Wednesday, 24 January 2018

Companies (Statutory Audits) Bill 2017: Second Stage (Resumed)

 

4:40 pm

Photo of Mattie McGrathMattie McGrath (Tipperary, Independent) | Oireachtas source

I am not sure if Deputy Healy-Rae is coming.

Déanaim comhghairdeachas leis an Aire freisin. I congratulate her on her appointment and wish her well. One never knows where I might bump into her. The last time it was down in the sleepy Nire valley over the holidays. She was most welcome there. I hope she had a good stay at what is a small business of a great business woman. God rest her late husband who was a great friend of mine. They worked very hard. There is a personal touch as well. I hope the Minister and her colleagues enjoyed their stay.

I am happy to speak on the Companies (Statutory Audits) Bill which seeks to transpose EU Directive 2014/56 into Irish law. I note from the document commissioned by the Oireachtas Library and Research Service that an EU audit package updated existing EU law on statutory audits in three main areas: the framework for public oversight; the obligations on statutory auditors when auditing the financial statements of their clients; and the obligations on public interest entities with respect to the appointment of, and interaction with, their auditors.

In particular, the audit directive was aimed at improving audit quality and included measures to strengthen the independence of statutory auditors. The audit regulation was directed at the statutory audits of public interest entities. The mandatory provisions and a number of the optional provisions of both the audit directive and the audit regulation were transposed into Irish law in 2016 through SI 312 of 2016. It is now proposed that the remaining optional provisions of the audit directive and audit regulation, which could not be transposed into Irish law by way of secondary legislation, will be given effect in Ireland by way of primary legislation, that is, through this Bill.

All of this sounds fine and dandy and, indeed, who can argue with a process that attempts to outline in a more specific way the general obligations imposed on public interest entities. I note provision will be made for enhanced reporting requirements that will facilitate the Irish Auditing and Accounting Supervisory Authority, IAASA, in carrying out its necessary oversight responsibilities. I worry about all these agencies and quangos. They are mushrooming despite promises by taoisigh and many others that we are going to cut them out. Fine Gael came into government in 2011 stating that it would banish them, but it must have put fertiliser on them because they are spreading and mushrooming the same as a right crop of weeds, and they cannot be stopped. The cost of them all is what worries me, as well as the ineffectiveness of most of them. They do not seem to know what they are at or if they are coming or going or what are their duties or roles. I say that not lightly or flippantly. I say that seriously.

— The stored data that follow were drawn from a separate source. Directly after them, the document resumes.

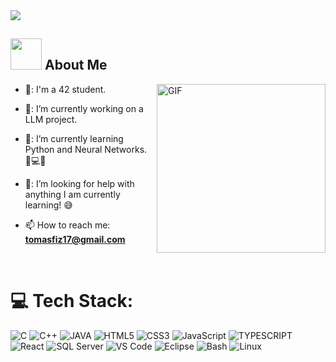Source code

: <img src="https://readme-typing-svg.herokuapp.com?color=3B82F6&size=32&center=true&vCenter=true&width=600&height=50&lines=Hi+there+I'm+Tomas+Fiz+%F0%9F%91%8B;Computer+Science+Student" />
<br>

## <img src="https://raw.githubusercontent.com/nixin72/nixin72/master/wave.gif" width="50px" height="50px"></img> About Me

<img align="right" height="270px" alt="GIF" src="https://i.pinimg.com/originals/e4/26/70/e426702edf874b181aced1e2fa5c6cde.gif" />

- 🏫: I'm a 42 student.

- 🔭: I’m currently working on a LLM project.

- 🌱: I’m currently learning Python and Neural Networks. 🧠💻🤖

- 🤔: I’m looking for help with anything I am currently learning! 😅

- 📫 How to reach me: **tomasfiz17@gmail.com**

<br>

# 💻 Tech Stack:
![C](https://img.shields.io/badge/C-00599C?style=for-the-badge&logo=c&logoColor=white) ![C++](https://img.shields.io/badge/C%2B%2B-D8B4FE?style=for-the-badge&logo=c%2B%2B&logoColor=black) ![JAVA](https://img.shields.io/badge/Java-ED8B00?style=for-the-badge&logo=openjdk&logoColor=white) ![HTML5](https://img.shields.io/badge/html5-%23E34F26.svg?style=for-the-badge&logo=html5&logoColor=white) ![CSS3](https://img.shields.io/badge/css3-%231572B6.svg?style=for-the-badge&logo=css3&logoColor=white) ![JavaScript](https://img.shields.io/badge/JavaScript-F7DF1E?style=for-the-badge&logo=javascript&logoColor=black) ![TYPESCRIPT](https://img.shields.io/badge/TypeScript-007ACC?style=for-the-badge&logo=typescript&logoColor=white) ![React](https://img.shields.io/badge/react-%2320232a.svg?style=for-the-badge&logo=react&logoColor=%2361DAFB) ![SQL Server](https://img.shields.io/badge/SQL%20Server-CC2927?style=for-the-badge&logo=microsoftsqlserver&logoColor=white) ![VS Code](https://img.shields.io/badge/VS%20Code-0078D7?style=for-the-badge&logo=visualstudiocode&logoColor=white) ![Eclipse](https://img.shields.io/badge/Eclipse-2C2255?style=for-the-badge&logo=eclipseide&logoColor=white) ![Bash](https://img.shields.io/badge/Bash-4EAA25?style=for-the-badge&logo=gnubash&logoColor=white) ![Linux](https://img.shields.io/badge/Linux-FCC624?style=for-the-badge&logo=linux&logoColor=black)
<br>
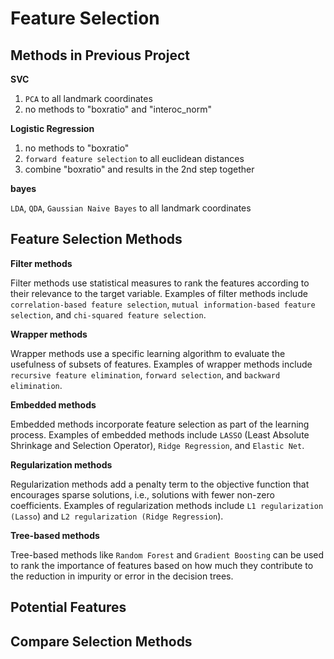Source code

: # Feature Selection

## Methods in Previous Project

**SVC**

1. `PCA` to all landmark coordinates
2. no methods to "boxratio" and "interoc_norm"

**Logistic Regression**

1. no methods to "boxratio"
2. `forward feature selection` to all euclidean distances
3. combine "boxratio" and results in the 2nd step together

**bayes**

`LDA`, `QDA`, `Gaussian Naive Bayes` to all landmark coordinates

## Feature Selection Methods

**Filter methods**

Filter methods use statistical measures to rank the features according to their relevance to the target variable. Examples of filter methods include `correlation-based feature selection`, `mutual information-based feature selection`, and `chi-squared feature selection`.

**Wrapper methods**

Wrapper methods use a specific learning algorithm to evaluate the usefulness of subsets of features. Examples of wrapper methods include `recursive feature elimination`, `forward selection`, and `backward elimination`.

**Embedded methods**

Embedded methods incorporate feature selection as part of the learning process. Examples of embedded methods include `LASSO` (Least Absolute Shrinkage and Selection Operator), `Ridge Regression`, and `Elastic Net`.

**Regularization methods**

Regularization methods add a penalty term to the objective function that encourages sparse solutions, i.e., solutions with fewer non-zero coefficients. Examples of regularization methods include `L1 regularization (Lasso`) and `L2 regularization (Ridge Regression`).

**Tree-based methods**

Tree-based methods like `Random Forest` and `Gradient Boosting` can be used to rank the importance of features based on how much they contribute to the reduction in impurity or error in the decision trees.

## Potential Features

## Compare Selection Methods

## 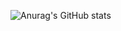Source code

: ![Anurag's GitHub stats](https://github-readme-stats.vercel.app/api?username=头孢氨苄嘉心糖&show_icons=true&theme=dracula)
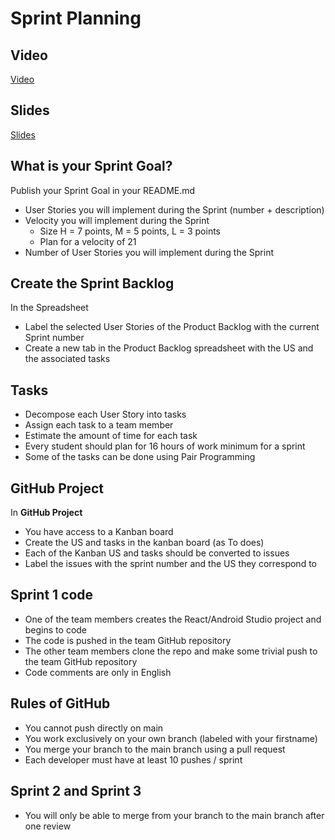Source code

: # Sprint Planning

## Video

[Video](https://pace.hosted.panopto.com/Panopto/Pages/Viewer.aspx?id=05c4f662-d163-4800-b707-b2aa011d4ef8&edit=true)

## Slides

[Slides](https://github.com/paceuniversity/cs389fall2021spring2022/blob/main/sprintplanning.md)

## What is your Sprint Goal?

Publish your Sprint Goal in your README.md

* User Stories you will implement during the Sprint (number + description)
* Velocity you will implement during the Sprint
  * Size H = 7 points, M = 5 points, L = 3 points
  * Plan for a velocity of 21
* Number of User Stories you will implement during the Sprint

## Create the Sprint Backlog

In the Spreadsheet

* Label the selected User Stories of the Product Backlog with the current Sprint number
* Create a new tab in the Product Backlog spreadsheet with the US and the associated tasks

## Tasks

*	Decompose each User Story into tasks 
*	Assign each task to a team member
*	Estimate the amount of time for each task
*	Every student should plan for 16 hours of work minimum for a sprint
* Some of the tasks can be done using Pair Programming
  
## GitHub Project

In **GitHub Project**

* You have access to a Kanban board
* Create the US and tasks in the kanban board (as To does)
* Each of the Kanban US and tasks should be converted to issues
* Label the issues with the sprint number and the US they correspond to

## Sprint 1 code 

* One of the team members creates the React/Android Studio project and begins to code
* The code is pushed in the team GitHub repository
* The other team members clone the repo and make some trivial push to the team GitHub repository
* Code comments are only in English

## Rules of GitHub

* You cannot push directly on main
* You work exclusively on your own branch (labeled with your firstname)
* You merge your branch to the main branch using a pull request
* Each developer must have at least 10 pushes / sprint

## Sprint 2 and Sprint 3

* You will only be able to merge from your branch to the main branch after one review

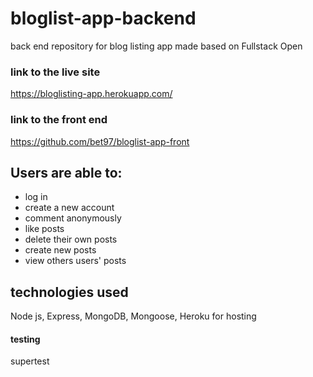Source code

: # bloglist-app-backend
back end repository for blog listing app made based on Fullstack Open

### link to the live site
https://bloglisting-app.herokuapp.com/

### link to the front end
https://github.com/bet97/bloglist-app-front

## Users are able to:

- log in
- create a new account
- comment anonymously
- like posts
- delete their own posts
- create new posts
- view others users' posts

## technologies used

Node js, Express, MongoDB, Mongoose, 
Heroku for hosting

#### testing
supertest
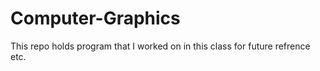 # Computer-Graphics
This repo holds program that I worked on in this class for future refrence etc.
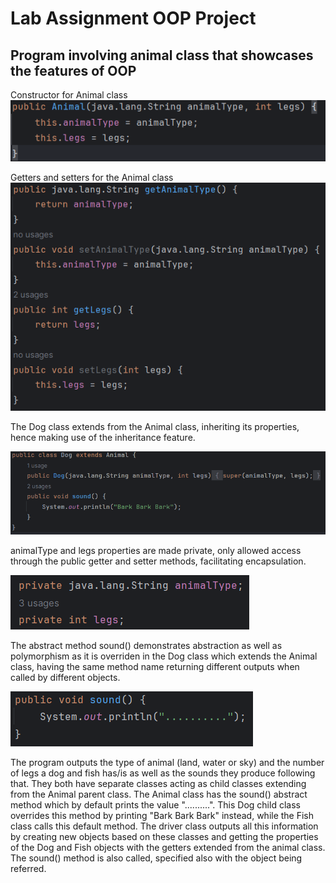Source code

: # Lab Assignment OOP Project

## Program involving animal class that showcases the features of OOP

Constructor for Animal class
![img.png](img.png)

Getters and setters for the Animal class
![img_1.png](img_1.png)

The Dog class extends from the Animal class, inheriting its properties, hence making use of the inheritance feature.

![img_2.png](img_2.png)

animalType and legs properties are made private, only allowed access through the public getter and setter methods, facilitating encapsulation.

![img_3.png](img_3.png)

The abstract method sound() demonstrates abstraction as well as polymorphism as it is overriden in the Dog class which extends the Animal class, having the same method name returning different outputs when called by different objects.

![img_4.png](img_4.png)

The program outputs the type of animal (land, water or sky) and the number of legs a dog and fish has/is as well as the sounds they produce following that. They both have separate classes acting as child classes extending from the Animal parent class. The Animal class has the sound() abstract method which by default prints the value "..........". This Dog child class overrides this method by printing "Bark Bark Bark" instead, while the Fish class calls this default method. The driver class outputs all this information by creating new objects based on these classes and getting the properties of the Dog and Fish objects with the getters extended from the animal class. The sound() method is also called, specified also with the object being referred.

My difficulty, as with so much of the legislation in this area, has to do with enforcement. We can have all the IAASAs we want, and we have acronyms of all shapes and sizes, but if we have no enforcement and they are toothless, fruitless and useless, as are many of the regulators, what good are they? We are just creating optical illusions to the effect that we are doing something about white collar crime and poor audits and accountability. We are ticking the boxes but we are not shaking the boxes or putting our hand down into the boxes to see what is inside. We are just ticking boxes and getting it out the gap for another while. It might be a small while but it is just not effective and there is no comeback or payback to the State and, above all, the taxpayers on the street. Mrs. O'Brien, Tommy O'Neill, Joe Bloggs and whoever are the people who are paying the piper all the time. They are the ones who are aghast to see what has happened in this country with the repeated cycle of bust and boom.

I note from the explanatory memorandum to the Bill that section 931 deals with fair procedures and the possibility of referral to the Director of Corporate Enforcement, with the more significant sanctions for audit breaches being subject to confirmation by the High Court. That is a sentence in itself. We only have to look at the recent experience with our own banks and financial institutions to recognise the massive deficits at the heart of our corporate enforcement system.

There are monumental deficiencies and inaction. There are many financial regulators from the Central Bank down and their staff. There is the Office of the Director of Corporate Enforcement. They all have layers of management, senior, middle and junior and some of the Garda Síochána are involved in their processes as well but what did they achieve? They slept while Rome was burning. There was no accountability and no one held to account, which was worse altogether. The Minister comes from a county with a very strong business ethos and she worked in the credit union. I was amazed when I first travelled to Monaghan and the Border counties at the amount of industry and initiative in private business there from furniture making to mushroom growing, turkeys and poultry farms.